Sunday Independent (Ireland)

THE RTE DESIGNER AND THE MYSTERY BLOND

The brutal murder of RTE set designer Charles Self in 1982 sent ripples of fear through Dublin’s gay community. Liam Collins revisits the mystery that remains unsolved to this day

- A BITTER JANUARY

IT HAD been snowing on and off for a couple of days and Charlie Self ’s Renault car had broken down, so he left it in the car park in RTE and got the bus into Dublin to join friends for a lunch-time drink in The Bailey pub on Duke Street.

It was Wednesday, January 20, 1982 — the last day of his short life.

At about 2.45pm Charlie tossed back a last Black Bush, turned to his friend Bill Maher and said he’d better get back to RTE, where he worked as a set designer and was due to have a meeting with his boss Alan Pleass.

They left The Bailey together and walking up Dawson Street making vague plans to meet later that evening.

After work, Self went home and lit the fire before deciding to head back into town.

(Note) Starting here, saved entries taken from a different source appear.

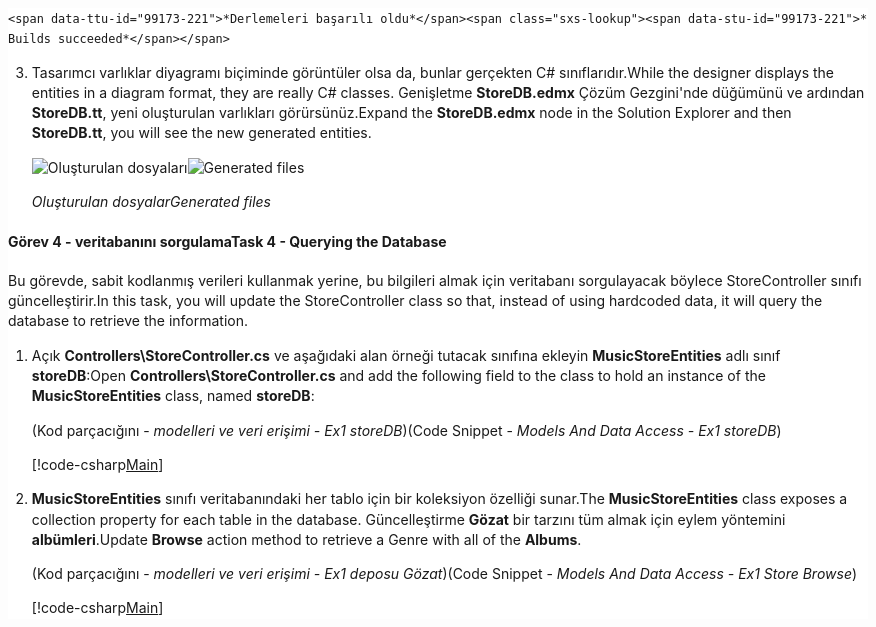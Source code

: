     <span data-ttu-id="99173-221">*Derlemeleri başarılı oldu*</span><span class="sxs-lookup"><span data-stu-id="99173-221">*Builds succeeded*</span></span>
3. <span data-ttu-id="99173-222">Tasarımcı varlıklar diyagramı biçiminde görüntüler olsa da, bunlar gerçekten C# sınıflarıdır.</span><span class="sxs-lookup"><span data-stu-id="99173-222">While the designer displays the entities in a diagram format, they are really C# classes.</span></span> <span data-ttu-id="99173-223">Genişletme **StoreDB.edmx** Çözüm Gezgini'nde düğümünü ve ardından **StoreDB.tt**, yeni oluşturulan varlıkları görürsünüz.</span><span class="sxs-lookup"><span data-stu-id="99173-223">Expand the **StoreDB.edmx** node in the Solution Explorer and then **StoreDB.tt**, you will see the new generated entities.</span></span>

    <span data-ttu-id="99173-224">![Oluşturulan dosyaları](aspnet-mvc-4-models-and-data-access/_static/image15.png "oluşturulan dosyaları")</span><span class="sxs-lookup"><span data-stu-id="99173-224">![Generated files](aspnet-mvc-4-models-and-data-access/_static/image15.png "Generated files")</span></span>

    <span data-ttu-id="99173-225">*Oluşturulan dosyalar*</span><span class="sxs-lookup"><span data-stu-id="99173-225">*Generated files*</span></span>

<a id="Ex1Task4"></a>

<a id="Task_4_-_Querying_the_Database"></a>
#### <a name="task-4---querying-the-database"></a><span data-ttu-id="99173-226">Görev 4 - veritabanını sorgulama</span><span class="sxs-lookup"><span data-stu-id="99173-226">Task 4 - Querying the Database</span></span>

<span data-ttu-id="99173-227">Bu görevde, sabit kodlanmış verileri kullanmak yerine, bu bilgileri almak için veritabanı sorgulayacak böylece StoreController sınıfı güncelleştirir.</span><span class="sxs-lookup"><span data-stu-id="99173-227">In this task, you will update the StoreController class so that, instead of using hardcoded data, it will query the database to retrieve the information.</span></span>

1. <span data-ttu-id="99173-228">Açık **Controllers\StoreController.cs** ve aşağıdaki alan örneği tutacak sınıfına ekleyin **MusicStoreEntities** adlı sınıf **storeDB**:</span><span class="sxs-lookup"><span data-stu-id="99173-228">Open **Controllers\StoreController.cs** and add the following field to the class to hold an instance of the **MusicStoreEntities** class, named **storeDB**:</span></span>

    <span data-ttu-id="99173-229">(Kod parçacığını - *modelleri ve veri erişimi - Ex1 storeDB*)</span><span class="sxs-lookup"><span data-stu-id="99173-229">(Code Snippet - *Models And Data Access - Ex1 storeDB*)</span></span>

    [!code-csharp[Main](aspnet-mvc-4-models-and-data-access/samples/sample1.cs)]
2. <span data-ttu-id="99173-230">**MusicStoreEntities** sınıfı veritabanındaki her tablo için bir koleksiyon özelliği sunar.</span><span class="sxs-lookup"><span data-stu-id="99173-230">The **MusicStoreEntities** class exposes a collection property for each table in the database.</span></span> <span data-ttu-id="99173-231">Güncelleştirme **Gözat** bir tarzını tüm almak için eylem yöntemini **albümleri**.</span><span class="sxs-lookup"><span data-stu-id="99173-231">Update **Browse** action method to retrieve a Genre with all of the **Albums**.</span></span>

    <span data-ttu-id="99173-232">(Kod parçacığını - *modelleri ve veri erişimi - Ex1 deposu Gözat*)</span><span class="sxs-lookup"><span data-stu-id="99173-232">(Code Snippet - *Models And Data Access - Ex1 Store Browse*)</span></span>

    [!code-csharp[Main](aspnet-mvc-4-models-and-data-access/samples/sample2.cs)]
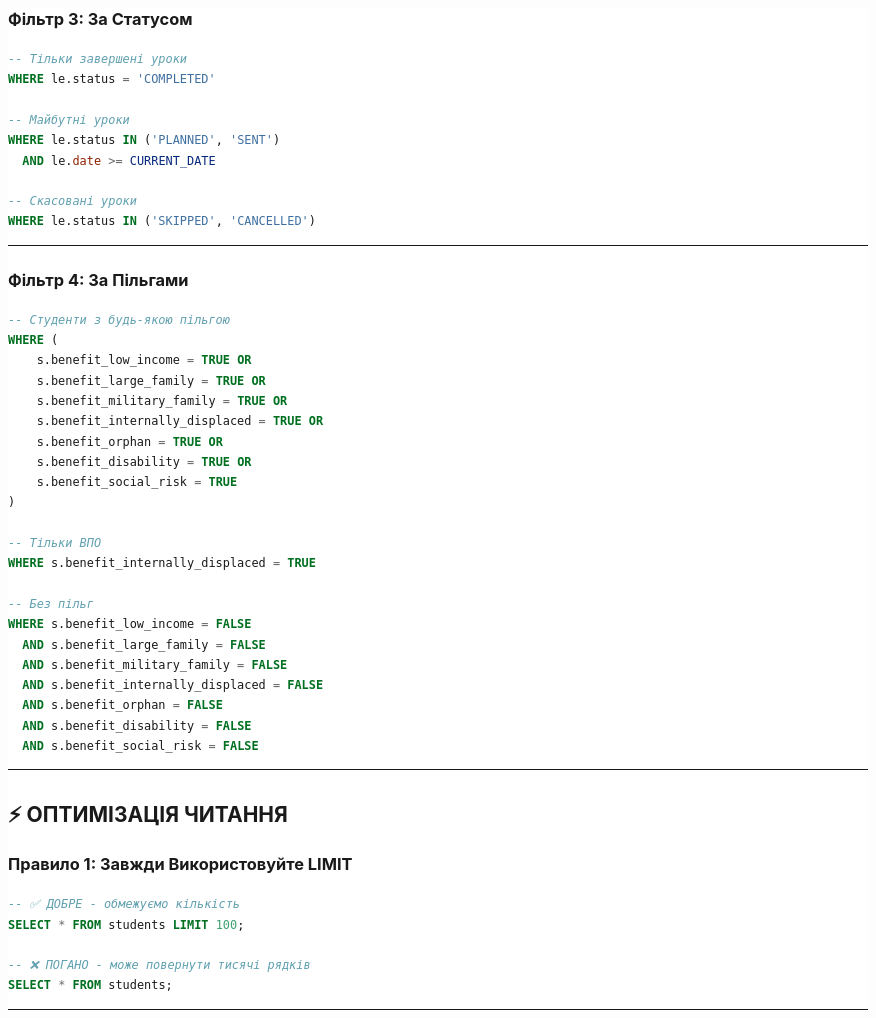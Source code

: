 
### Фільтр 3: За Статусом

```sql
-- Тільки завершені уроки
WHERE le.status = 'COMPLETED'

-- Майбутні уроки
WHERE le.status IN ('PLANNED', 'SENT')
  AND le.date >= CURRENT_DATE

-- Скасовані уроки
WHERE le.status IN ('SKIPPED', 'CANCELLED')
```

---

### Фільтр 4: За Пільгами

```sql
-- Студенти з будь-якою пільгою
WHERE (
    s.benefit_low_income = TRUE OR
    s.benefit_large_family = TRUE OR
    s.benefit_military_family = TRUE OR
    s.benefit_internally_displaced = TRUE OR
    s.benefit_orphan = TRUE OR
    s.benefit_disability = TRUE OR
    s.benefit_social_risk = TRUE
)

-- Тільки ВПО
WHERE s.benefit_internally_displaced = TRUE

-- Без пільг
WHERE s.benefit_low_income = FALSE
  AND s.benefit_large_family = FALSE
  AND s.benefit_military_family = FALSE
  AND s.benefit_internally_displaced = FALSE
  AND s.benefit_orphan = FALSE
  AND s.benefit_disability = FALSE
  AND s.benefit_social_risk = FALSE
```

---

## ⚡ ОПТИМІЗАЦІЯ ЧИТАННЯ

### Правило 1: Завжди Використовуйте LIMIT

```sql
-- ✅ ДОБРЕ - обмежуємо кількість
SELECT * FROM students LIMIT 100;

-- ❌ ПОГАНО - може повернути тисячі рядків
SELECT * FROM students;
```

---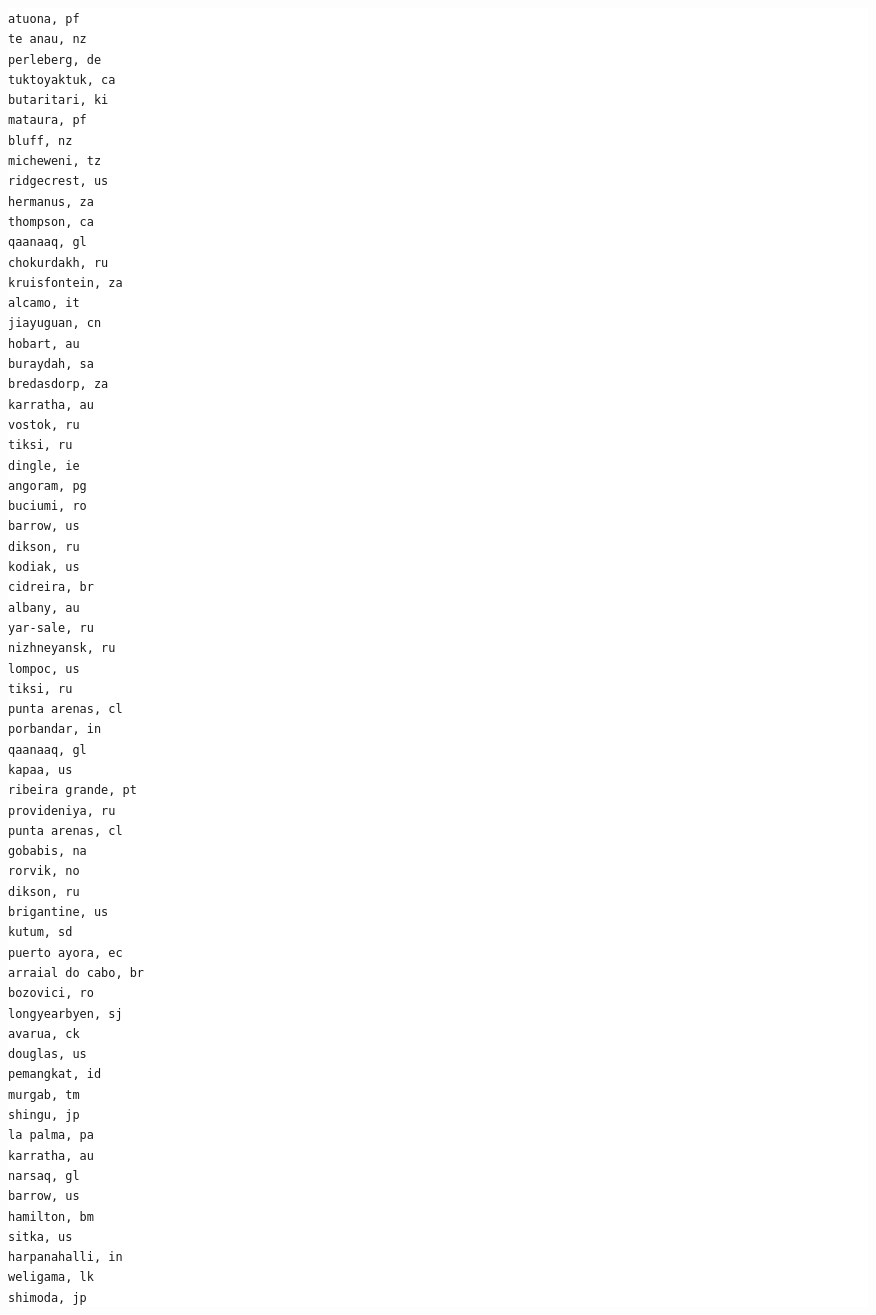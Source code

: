     atuona, pf
    te anau, nz
    perleberg, de
    tuktoyaktuk, ca
    butaritari, ki
    mataura, pf
    bluff, nz
    micheweni, tz
    ridgecrest, us
    hermanus, za
    thompson, ca
    qaanaaq, gl
    chokurdakh, ru
    kruisfontein, za
    alcamo, it
    jiayuguan, cn
    hobart, au
    buraydah, sa
    bredasdorp, za
    karratha, au
    vostok, ru
    tiksi, ru
    dingle, ie
    angoram, pg
    buciumi, ro
    barrow, us
    dikson, ru
    kodiak, us
    cidreira, br
    albany, au
    yar-sale, ru
    nizhneyansk, ru
    lompoc, us
    tiksi, ru
    punta arenas, cl
    porbandar, in
    qaanaaq, gl
    kapaa, us
    ribeira grande, pt
    provideniya, ru
    punta arenas, cl
    gobabis, na
    rorvik, no
    dikson, ru
    brigantine, us
    kutum, sd
    puerto ayora, ec
    arraial do cabo, br
    bozovici, ro
    longyearbyen, sj
    avarua, ck
    douglas, us
    pemangkat, id
    murgab, tm
    shingu, jp
    la palma, pa
    karratha, au
    narsaq, gl
    barrow, us
    hamilton, bm
    sitka, us
    harpanahalli, in
    weligama, lk
    shimoda, jp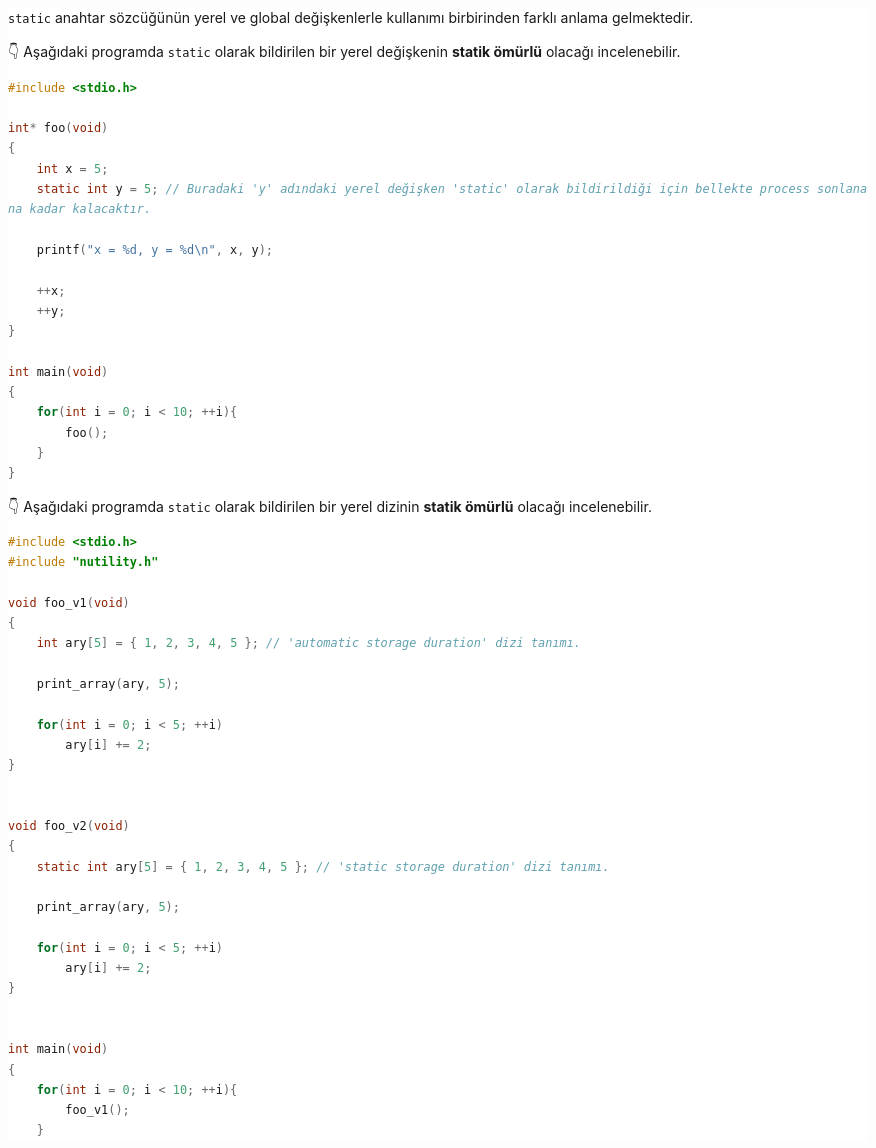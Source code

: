 

`static` anahtar sözcüğünün yerel ve global değişkenlerle kullanımı birbirinden farklı anlama gelmektedir.



👇 Aşağıdaki programda `static` olarak bildirilen bir yerel değişkenin **statik ömürlü** olacağı incelenebilir.
```C
#include <stdio.h>

int* foo(void)
{
    int x = 5;
    static int y = 5; // Buradaki 'y' adındaki yerel değişken 'static' olarak bildirildiği için bellekte process sonlanana kadar kalacaktır.

    printf("x = %d, y = %d\n", x, y);

    ++x;
    ++y;
}

int main(void)
{
    for(int i = 0; i < 10; ++i){
        foo();
    }
}
```



👇 Aşağıdaki programda `static` olarak bildirilen bir yerel dizinin **statik ömürlü** olacağı incelenebilir.
```C
#include <stdio.h>
#include "nutility.h"

void foo_v1(void)
{
    int ary[5] = { 1, 2, 3, 4, 5 }; // 'automatic storage duration' dizi tanımı.

    print_array(ary, 5);

    for(int i = 0; i < 5; ++i)
        ary[i] += 2;
}


void foo_v2(void)
{
    static int ary[5] = { 1, 2, 3, 4, 5 }; // 'static storage duration' dizi tanımı.

    print_array(ary, 5);

    for(int i = 0; i < 5; ++i)
        ary[i] += 2;
}


int main(void)
{
    for(int i = 0; i < 10; ++i){
        foo_v1();
    }

```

He was picked up while waiting forlornly at a bus stop on the Monkstown Road at around 8.30pm by a sympatheti­c motorist who dropped him near O’Connell Bridge.

He had a few drinks in The Bailey before proceeding to the South William pub and then on to Bartley Dunne’s pub in Stephen Street Lower, which was known as a “last port of call” for a man looking for male company.

Self was described by friends as unselfcons­ciously gay, but not camp. He wore an earring when it was unheard of among straight men and he had a preference for younger men, but according to friends he didn’t pay for sex. “For one thing, he never had enough money,” said one.

He left Bartley Dunne’s at closing time and proceeded down Grafton Street and D’Olier Street to Burgh Quay, where he went into a late night joint called The Hotpot. He arrived about 11.40pm and left at 12.05 am.

Investigat­ors later presumed that he had gone over to the public toilets at the corner of Burgh Quay and O’Connell Bridge, a notorious homosexual ‘pick-up’ location.

At 12.20am Self and a smartly dressed man in a two-piece suit, said to be about 25 years of age with fair hair flopping over his collar, got into a taxi on Eden Quay on the other side of the Liffey.

The taxi man, Patrick Shanley, remembered the two getting amorous in the back of the car. He dropped them to Self ’s home. It was 12.40am, a time confirmed by a garda on 24-hour duty outside a judge’s house nearby.

The taxi man handed Charlie Self £1.30 in change, which was found in his blood-soaked pocket the following morning.

DESIGNER TO THE STARS

Thirty-two-year-old Charles B. Self was born in England in February, 1949. His mother died when he was very young, although some Dublin friends believed he was adopted. His father, a military man, may have re-married because they also remember meeting his parents when they came to visit. He had been largely reared by an aunt in Glasgow and had one sister who lived in London.

He had a good relationsh­ip with his family and had been over to Scotland some weeks before his death.

He had been living in Dublin since 1978 when Alpho O’Reilly, head of design in Montrose, had lured him away from the BBC with the offer of a job in RTE. He was the main set designer on The Late Late Show and weeks before his murder he worked on a Twink Christmas special, which got good ratings — he was in line for a wage increase.

He had moved into Annesley Mews almost straight after coming to Dublin. It was one of two mews houses with a shared courtyard off Brighton Avenue, a leafy road dotted with Victorian villas linking Monkstown Road with Seapoint Avenue on the south Dublin coast.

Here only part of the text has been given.